“He Doesn’t Know Me”: What Makes a Dad? A Personal Essay
I got out of the car so that he could find parking. The tension between us was so thick, you could cut it with a knife. My father and I had been at each other’s throats for weeks. I didn’t like the way he treated me and he was sick of hearing me talk about it. Looking at it now, it amuses me that he believed that a pair of sneakers and a trip to Chipotle would make it all better. A part of me wanted to believe that our relationship would improve. That he wouldn’t forget my birthday and that he wouldn’t forget the days that he was supposed to come and visit. But I knew that it wasn’t going to change. One lunch wasn’t going to fix anything.

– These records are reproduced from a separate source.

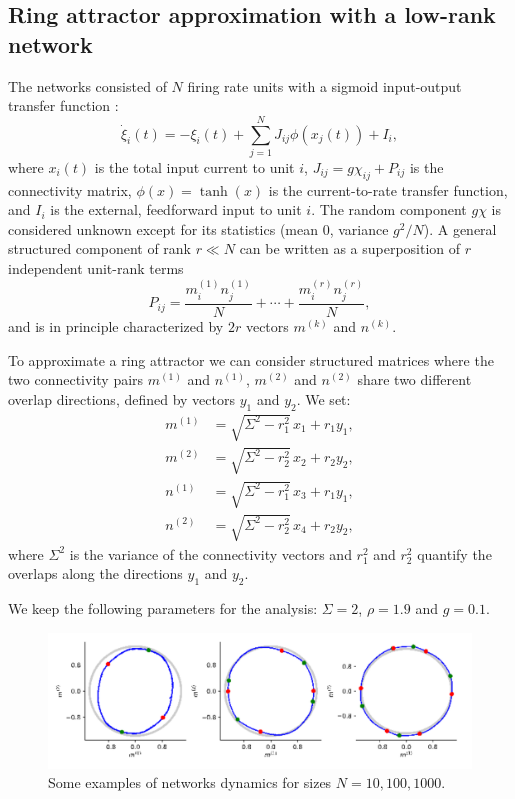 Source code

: \documentclass{article} %
\newcounter{ct}
\theoremstyle{definition}
\theoremstyle{remark}
\begin{document}
\subsection{Ring attractor approximation with a low-rank network}\label{sec:supp:lowrank}
The networks consisted of \(N\) firing rate units with a sigmoid input-output transfer function \citep{mastrogiuseppe2018}:
\begin{equation}
\dot \xi_{i}(t) = - \xi_{i}(t) + \sum_{j = 1}^{N} J_{ij}\phi(x_{j}(t)) + I_{i},
\label{eq:1}
\end{equation}where \(x_{i}(t)\) is the total input current to unit \(i\),
\( J_{ij} = g\chi_{ij} + P_{ij}\) is the connectivity matrix,
\(\phi(x) = \tanh(x)\) is the current-to-rate transfer function, and \(I_{i}\) is the external, feedforward input to unit \(i\).
The random component \(g\chi\) is considered unknown except for its statistics (mean 0, variance \(g^{2}/N\)).
A general structured component of rank \(r\ll N\) can be written as a superposition of \(r\) independent unit-rank terms
\begin{equation}
P_{ij} = \frac{m_{i}^{(1)} n_{j}^{(1)}}{N} + \cdots + \frac{m_{i}^{(r)} n_{j}^{(r)}}{N},
\end{equation} and is in principle characterized by \(2r\) vectors \(m^{(k)}\) and \(n^{(k)}\).

To approximate a ring attractor we can consider structured matrices where the two connectivity pairs \( m^{(1)} \) and \( n^{(1)} \), \( m^{(2)} \) and \( n^{(2)} \) share two different overlap directions, defined by vectors \( y_{1} \) and \( y_{2} \). We set:
\begin{align}
    m^{(1)} &= \sqrt{\Sigma^{2} - r_{1}^{2}} \, x_{1} + r_{1} y_{1}, \\
    m^{(2)} &= \sqrt{\Sigma^{2} - r_{2}^{2}} \, x_{2} + r_{2} y_{2}, \\
    n^{(1)} &= \sqrt{\Sigma^{2} - r_{1}^{2}} \, x_{3} + r_{1} y_{1}, \\
    n^{(2)} &= \sqrt{\Sigma^{2} - r_{2}^{2}} \, x_{4} + r_{2} y_{2},
\end{align}
where \( \Sigma^{2} \) is the variance of the connectivity vectors and \( r_{1}^{2} \) and \( r_{2}^{2} \) quantify the overlaps along the directions \( y_{1} \) and \( y_{2} \).

We keep the following parameters for the analysis:
\(\Sigma = 2\),
\(\rho = 1.9\) and
\(g=0.1\).


\begin{figure}[h]
\centering
\includegraphics[width=\textwidth]{N100_si2_rho1.9_g0_fp4.8.12_s}
\caption{Some examples of networks dynamics for sizes \(N = 10, 100, 1000\).}\label{fig:low_rank_examples}
\end{figure}
\end{document}
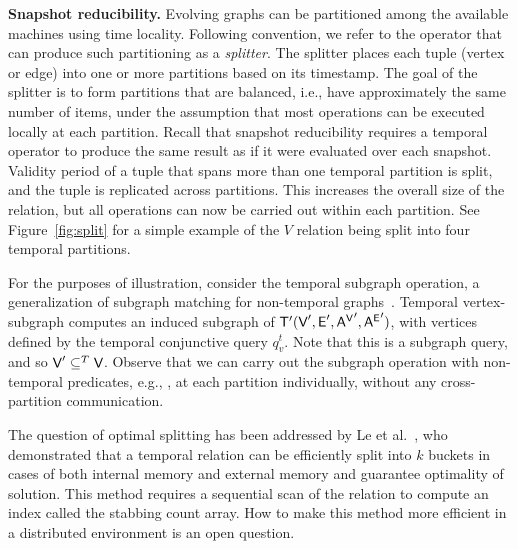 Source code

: {\bf Snapshot reducibility.}  Evolving graphs can be partitioned among
the available machines using time locality.  Following convention, we
refer to the operator that can produce such partitioning as a {\em
  splitter}.  The splitter places each tuple (vertex or edge) into one
or more partitions based on its timestamp.  The goal of the splitter
is to form partitions that are balanced, i.e., have approximately the
same number of items, under the assumption that most operations can be
executed locally at each partition.  Recall that snapshot reducibility
requires a temporal operator to produce the same result as if it were
evaluated over each snapshot.  Validity period of a tuple that spans
more than one temporal partition is split, and the tuple is replicated
across partitions.  This increases the overall size of the relation,
but all operations can now be carried out within each partition.  See
Figure~\ref{fig:split} for a simple example of the $V$ relation being
split into four temporal partitions.  

For the purposes of illustration, consider the temporal subgraph
operation, a generalization of subgraph matching for non-temporal
graphs~\cite{PortalarXiv2016}.  Temporal vertex-subgraph
 computes an induced subgraph of \tve $\mathsf{T}'(\textsf{V}',
\textsf{E}', \mathsf{A^{V}}', \mathsf{A^{E}}')$, with vertices defined by the temporal
conjunctive query $q^t_v$.  Note that this is a subgraph query, and so
$\textsf{V}' \subseteq^T \textsf{V}$.  Observe that we can carry out the subgraph
operation with non-temporal predicates, e.g., , at
each partition individually, without any cross-partition
communication.

The question of optimal splitting has been addressed by Le et
al.~\cite{Le2013}, who demonstrated that a temporal relation can be
efficiently split into $k$ buckets in cases of both internal memory
and external memory and guarantee optimality of solution.  This method requires a sequential scan of the relation to
compute an index called the stabbing count array.  How to make this
method more efficient in a distributed environment is an open
question.


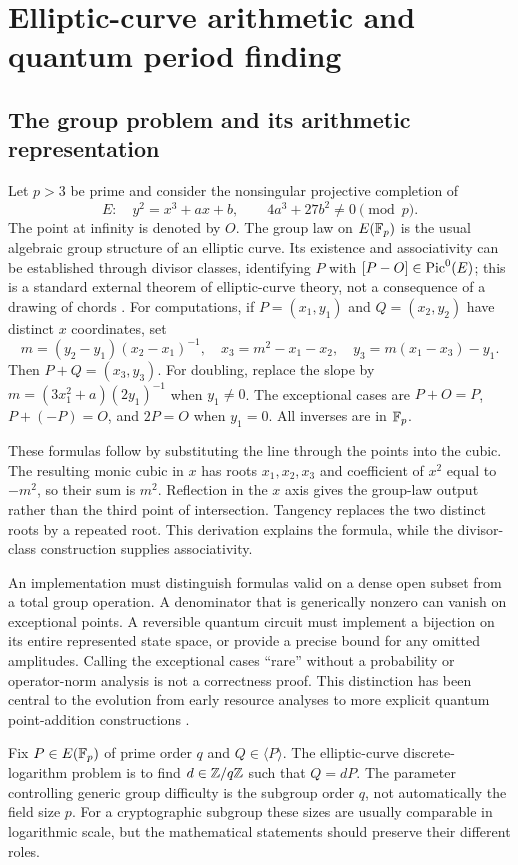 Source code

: \chapter{Elliptic-curve arithmetic and quantum period finding}
\label{ch:quantum-crypto}
\section{The group problem and its arithmetic representation}
Let $p>3$ be prime and consider the nonsingular projective completion of
\[
 E:\quad y^2=x^3+ax+b,\qquad 4a^3+27b^2\ne0\pmod p.
\]
The point at infinity is denoted by $O$. The group law on $E(\F_p)$ is the usual algebraic group structure of an elliptic curve. Its existence and associativity can be established through divisor classes, identifying $P$ with $[P-O]\in\Pic^0(E)$; this is a standard external theorem of elliptic-curve theory, not a consequence of a drawing of chords \cite{SilvermanAEC}. For computations, if $P=(x_1,y_1)$ and $Q=(x_2,y_2)$ have distinct $x$ coordinates, set
\[
 m=(y_2-y_1)(x_2-x_1)^{-1},\quad
 x_3=m^2-x_1-x_2,\quad y_3=m(x_1-x_3)-y_1.
\]
Then $P+Q=(x_3,y_3)$. For doubling, replace the slope by
$m=(3x_1^2+a)(2y_1)^{-1}$ when $y_1\ne0$. The exceptional cases are
$P+O=P$, $P+(-P)=O$, and $2P=O$ when $y_1=0$. All inverses are in $\F_p$.

These formulas follow by substituting the line through the points into the cubic. The resulting monic cubic in $x$ has roots $x_1,x_2,x_3$ and coefficient of $x^2$ equal to $-m^2$, so their sum is $m^2$. Reflection in the $x$ axis gives the group-law output rather than the third point of intersection. Tangency replaces the two distinct roots by a repeated root. This derivation explains the formula, while the divisor-class construction supplies associativity.

An implementation must distinguish formulas valid on a dense open subset from a total group operation. A denominator that is generically nonzero can vanish on exceptional points. A reversible quantum circuit must implement a bijection on its entire represented state space, or provide a precise bound for any omitted amplitudes. Calling the exceptional cases ``rare'' without a probability or operator-norm analysis is not a correctness proof. This distinction has been central to the evolution from early resource analyses to more explicit quantum point-addition constructions \cite{ProosZalka,Roetteler,Luo2026}.

Fix $P\in E(\F_p)$ of prime order $q$ and $Q\in\langle P\rangle$. The elliptic-curve discrete-logarithm problem is to find $d\in\Z/q\Z$ such that $Q=dP$. The parameter controlling generic group difficulty is the subgroup order $q$, not automatically the field size $p$. For a cryptographic subgroup these sizes are usually comparable in logarithmic scale, but the mathematical statements should preserve their different roles.

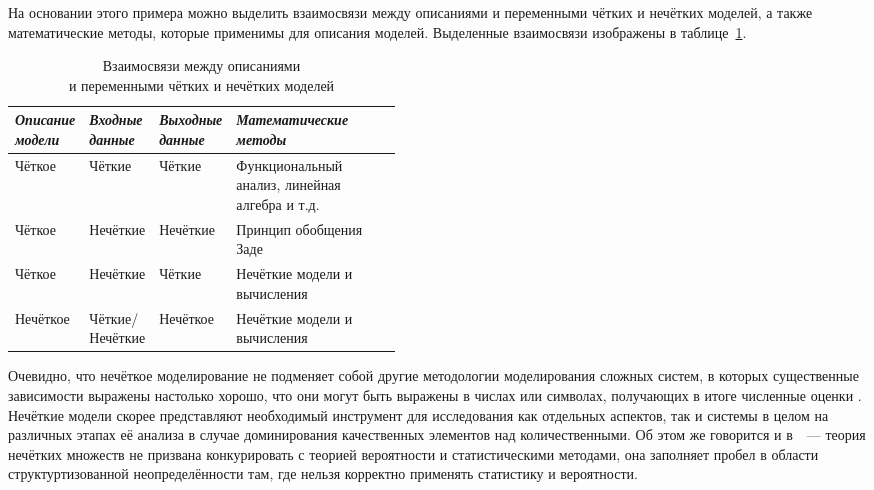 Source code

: На основании этого примера можно выделить взаимосвязи между описаниями и переменными чётких и нечётких моделей, а также математические методы, которые применимы для описания моделей. Выделенные взаимосвязи изображены в таблице~\ref{t:fuzzy-modeling-approaches}.
\begin{table}[h!]
\caption{Взаимосвязи между описаниями \\ и переменными чётких и нечётких моделей}
\label{t:fuzzy-modeling-approaches}
\begin{center}
\begin{tabularx}{\textwidth}{|p{0.15\linewidth}|p{0.15\linewidth}|p{0.15\linewidth}|X|}
	\hline
		\centering \textit{Описание модели} & \centering \textit{Входные данные} & \centering \textit{Выходные данные} & \centering \textit{Математические методы} \tabularnewline
	\hline
	\hline
		Чёткое & Чёткие & Чёткие & Функциональный анализ, линейная алгебра и т.д. \tabularnewline
	\hline
		Чёткое & Нечёткие & Нечёткие & Принцип обобщения Заде \tabularnewline
	\hline
		Чёткое & Нечёткие & Чёткие & Нечёткие модели и вычисления \tabularnewline
	\hline
		Нечёткое & Чёткие/\allowbreak Нечёткие & Нечёткое & Нечёткие модели и вычисления \tabularnewline
	\hline
\end{tabularx}
\end{center}
\end{table}

Очевидно, что нечёткое моделирование не подменяет собой другие методологии моделирования сложных систем, в которых существенные зависимости выражены настолько хорошо, что они могут быть выражены в числах или символах, получающих в итоге численные оценки \cite{Borisov_Fedulov}. Нечёткие модели скорее представляют необходимый инструмент для исследования как отдельных аспектов, так и системы в целом на различных этапах её анализа в случае доминирования качественных элементов над количественными. Об этом же говорится и в~\cite{Kaufmann}~--- теория нечётких множеств не призвана конкурировать с теорией вероятности и статистическими методами, она заполняет пробел в области структуртизованной неопределённости там, где нельзя корректно применять статистику и вероятности.

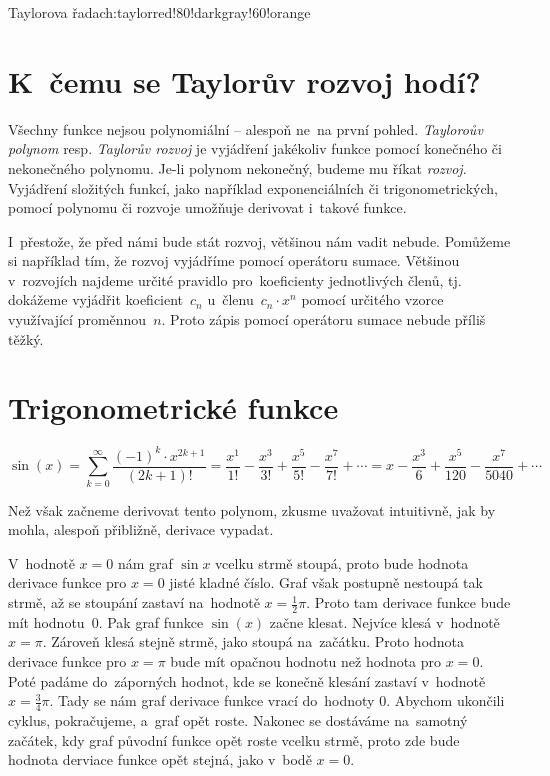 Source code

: \begin{chapterintro}{Taylorova řada}{ch:taylor}{red!80!darkgray!60!orange}{}
\end{chapterintro}

\section{K~čemu se Taylorův rozvoj hodí?}
\label{sec:taylor-uvod}

Všechny funkce nejsou polynomiální -- alespoň ne~na první pohled. \emph{Tayloroův
polynom} resp. \emph{Taylorův rozvoj} je vyjádření jakékoliv funkce pomocí konečného
či nekonečného polynomu. Je-li polynom nekonečný, budeme mu říkat \emph{rozvoj}.
Vyjádření složitých funkcí, jako například exponenciálních či trigonometrických,
pomocí polynomu či rozvoje umožňuje derivovat i~takové funkce.

I~přestože, že před námi bude stát rozvoj, většinou nám vadit nebude. Pomůžeme si
například tím, že rozvoj vyjádříme pomocí operátoru sumace. Většinou v~rozvojích
najdeme určité pravidlo pro~koeficienty jednotlivých členů, tj. dokážeme vyjádřit
koeficient~$c_n$ u~členu~${c_n \cdot x^n}$ pomocí určitého vzorce využívající
proměnnou~$n$. Proto zápis pomocí operátoru sumace nebude příliš těžký.

\section{Trigonometrické funkce}
\label{sec:taylor-trigonometrie}

\begin{equation*}
    \sin(x)
    = \sum_{k=0}^{\infty} \frac{(-1)^k \cdot x^{2k + 1}}{(2k + 1)!}
    = \frac{x^1}{1!} - \frac{x^3}{3!} + \frac{x^5}{5!} - \frac{x^7}{7!} + \cdots
    = x - \frac{x^3}{6} + \frac{x^5}{120} - \frac{x^7}{5040} + \cdots
\end{equation*}

Než však začneme derivovat tento polynom, zkusme uvažovat intuitivně, jak by mohla, alespoň přibližně, derivace vypadat.

V~hodnotě $x = 0$ nám graf $\sin x$ vcelku strmě stoupá, proto bude hodnota derivace funkce pro $x = 0$ jisté kladné číslo. Graf však postupně nestoupá tak strmě, až se stoupání zastaví na~hodnotě $x = \frac12 \pi$. Proto tam derivace funkce bude mít hodnotu~0. Pak graf funkce $\sin(x)$ začne klesat. Nejvíce klesá v~hodnotě $x = \pi$. Zároveň klesá stejně strmě, jako stoupá na~začátku. Proto hodnota derivace funkce pro $x = \pi$ bude mít opačnou hodnotu než hodnota pro $x = 0$. Poté padáme do~záporných hodnot, kde se konečně klesání zastaví v~hodnotě $x = \frac34 \pi$. Tady se nám graf derivace funkce vrací do~hodnoty 0. Abychom ukončili cyklus, pokračujeme, a~graf opět roste. Nakonec se dostáváme na~samotný začátek, kdy graf původní funkce opět roste vcelku strmě, proto zde bude hodnota derviace funkce opět stejná, jako v~bodě $x = 0$.

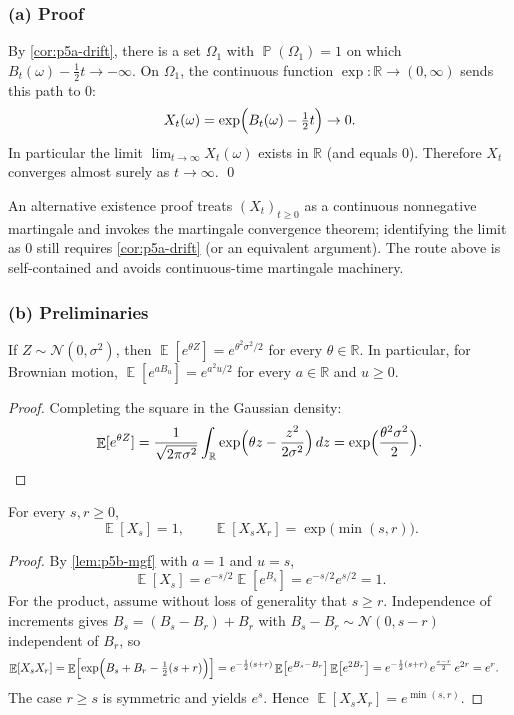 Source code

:\documentclass[11pt,a4paper]{article}
\DeclareMathOperator{\E}{\mathbb{E}}
\DeclareMathOperator{\Pbb}{\mathbb{P}}
\begin{document}
\subsubsection{(a) Proof}

By \cref{cor:p5a-drift}, there is a set \(\Omega_1\) with \(\Pbb(\Omega_1)=1\) on which \(B_t(\omega)-\frac12 t\to-\infty\). On \(\Omega_1\), the continuous function \(\exp:\mathbb{R}\to(0,\infty)\) sends this path to \(0\):
\[
X_t(\omega)
=
\exp\Bigl(B_t(\omega)-\tfrac12 t\Bigr)
\to 0.
\]
In particular the limit \(\lim_{t\to\infty}X_t(\omega)\) exists in \(\mathbb{R}\) (and equals \(0\)). Therefore \(X_t\) converges almost surely as \(t\to\infty\).
\qed

\begin{remark*}
An alternative existence proof treats \((X_t)_{t\ge 0}\) as a continuous nonnegative martingale and invokes the martingale convergence theorem; identifying the limit as \(0\) still requires \cref{cor:p5a-drift} (or an equivalent argument). The route above is self-contained and avoids continuous-time martingale machinery.
\end{remark*}

\subsubsection{(b) Preliminaries}

\begin{lemma}
\label{lem:p5b-mgf}
If \(Z\sim\mathcal{N}(0,\sigma^2)\), then \(\E[e^{\theta Z}]=e^{\theta^2\sigma^2/2}\) for every \(\theta\in\mathbb{R}\). In particular, for Brownian motion, \(\E[e^{a B_u}]=e^{a^2 u/2}\) for every \(a\in\mathbb{R}\) and \(u\ge 0\).
\end{lemma}

\begin{proof}
Completing the square in the Gaussian density:
\[
\E[e^{\theta Z}]
=
\frac{1}{\sqrt{2\pi\sigma^2}}\int_{\mathbb{R}}
\exp\Bigl(\theta z-\frac{z^2}{2\sigma^2}\Bigr)\,dz
=
\exp\Bigl(\frac{\theta^2\sigma^2}{2}\Bigr).
\]
\end{proof}

\begin{lemma}
\label{lem:p5b-moments}
For every \(s,r\ge 0\),
\[
\E[X_s]=1,
\qquad
\E[X_s X_r]
=
\exp\bigl(\min(s,r)\bigr).
\]
\end{lemma}

\begin{proof}
By \cref{lem:p5b-mgf} with \(a=1\) and \(u=s\),
\[
\E[X_s]
=
e^{-s/2}\E[e^{B_s}]
=
e^{-s/2}e^{s/2}
=
1.
\]
For the product, assume without loss of generality that \(s\ge r\). Independence of increments gives \(B_s=(B_s-B_r)+B_r\) with \(B_s-B_r\sim\mathcal{N}(0,s-r)\) independent of \(B_r\), so
\begin{align*}
\E[X_s X_r]
&=
\E\Bigl[\exp\Bigl(B_s+B_r-\tfrac12(s+r)\Bigr)\Bigr]
=
e^{-\frac12(s+r)}
\E\bigl[e^{B_s-B_r}\bigr]
\E\bigl[e^{2B_r}\bigr]
=
e^{-\frac12(s+r)}\,e^{\frac{s-r}{2}}\,e^{2r}
=
e^{r}.
\end{align*}
The case \(r\ge s\) is symmetric and yields \(e^{s}\). Hence \(\E[X_s X_r]=e^{\min(s,r)}\).
\end{proof}
\end{document}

Even though I was 11, I already knew that the damage had become irreversible.
We entered Chipotle and I immediately smelled the aroma of guacamole. It was particularly busy and there was almost nowhere to sit. There was a sense of joy in the room, something that didn’t exist between me and my father. I walked over to the only empty table, while he ordered our food. There was a small puddle of hot sauce left by the last customer who didn’t have the decency to clean it up. I took a brown napkin from the dispenser and wiped it away, restoring the table to its shiny, silver condition.
He walked over with a blank expression on his face as he placed our food on the table. I said, “Thank you,” but there was no response.
My father stared at me from across the circular metal table with his cold dark brown eyes. The light bounced off the middle of his sweaty, bald caramel-colored head. Part of his chest tattoo was visible through his white t-shirt. He scratched his stubble before beginning to unwrap his burrito. We ate in silence for about five minutes until he got bored and decided to stir the pot.
“I don’t like your hair that way,” he said in a harsh tone.
“Sorry, but it’s not your hair so why does it matter?” I asked.
“You are my child and I don’t like your hair like that,” he said, slowly putting down his fork.
“You barely acknowledge my existence, you don’t get to tell me how to style my hair,” I yelled.
There was an old black lady next to us who turned around when she heard me yell. I could have sworn I heard her neck crack. She didn’t say anything or move, she just stared. She stared right through me and I could feel the tears welling up in my eyes, but I promised myself I would not let him see me cry. I would not show him that I cared about our relationship, the relationship that he cared so little about. I kept trying to think of rude things to reply with, but I decided it wasn’t worth it anymore.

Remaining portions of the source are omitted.